The unanimous vote by the 15-member Security Council capped weeks of intense diplomacy between Russia and the United States. It was based on a deal between the two countries reached in Geneva earlier this month following an August 21 sarin nerve gas attack on a Damascus suburb that killed hundreds.
The U.S.-Russia deal averted punitive U.S. military action against Assad's government, which Washington blamed for the August attack.
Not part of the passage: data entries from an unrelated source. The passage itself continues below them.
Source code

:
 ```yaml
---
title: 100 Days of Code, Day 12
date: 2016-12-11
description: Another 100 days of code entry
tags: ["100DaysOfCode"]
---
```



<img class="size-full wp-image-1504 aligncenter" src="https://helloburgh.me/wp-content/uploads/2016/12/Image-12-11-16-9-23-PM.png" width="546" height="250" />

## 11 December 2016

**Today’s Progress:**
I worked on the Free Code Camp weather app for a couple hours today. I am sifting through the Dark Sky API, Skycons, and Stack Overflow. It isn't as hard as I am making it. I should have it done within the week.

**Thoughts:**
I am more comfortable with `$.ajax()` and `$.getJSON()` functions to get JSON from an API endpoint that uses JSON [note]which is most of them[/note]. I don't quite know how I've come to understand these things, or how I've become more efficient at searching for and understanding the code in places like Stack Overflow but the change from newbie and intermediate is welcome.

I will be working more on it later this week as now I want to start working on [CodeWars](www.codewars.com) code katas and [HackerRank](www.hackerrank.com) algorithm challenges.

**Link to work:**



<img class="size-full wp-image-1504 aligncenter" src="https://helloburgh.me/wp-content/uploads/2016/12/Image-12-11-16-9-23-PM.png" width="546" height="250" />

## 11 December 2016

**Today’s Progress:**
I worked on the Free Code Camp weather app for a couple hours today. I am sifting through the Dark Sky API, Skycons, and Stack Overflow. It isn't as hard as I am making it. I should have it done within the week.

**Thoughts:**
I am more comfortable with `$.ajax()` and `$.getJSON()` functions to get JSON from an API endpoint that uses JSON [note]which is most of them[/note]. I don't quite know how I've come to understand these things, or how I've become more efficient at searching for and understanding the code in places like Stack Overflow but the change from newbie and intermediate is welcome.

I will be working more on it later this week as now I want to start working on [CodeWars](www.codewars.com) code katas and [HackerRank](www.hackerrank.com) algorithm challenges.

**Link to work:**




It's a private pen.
The Syrian government and its ally, Russia, blamed anti-government rebels for the attack.
One provision of the resolution, described by council diplomats as significant, formally endorses a plan for a political transition in Syria agreed on at an international conference in Geneva in June 2012.
U.N. Secretary-General Ban Ki-moon said after the vote that the big powers hoped to hold a peace conference on Syria in mid-November in Geneva.
He told the council the plan to eradicate Syria's chemical weapons was "not a license to kill with conventional weapons."
"As we mark this important step, we must never forget that the catalog of horrors in Syria continues with bombs and tanks, grenades and guns," he said. "A red light for one form of weapons does not mean a green light for others."
U.S. Secretary of State John Kerry said the vote showed that "actions have consequences."
"Our original objective was to degrade and deter Syria's chemical weapons capability. And the option of military force that President Obama has kept on the table could have achieved that. But tonight's resolution accomplishes even more - through peaceful means, it will for the first time seek to eliminate entirely a nation's chemical weapons capability," he said.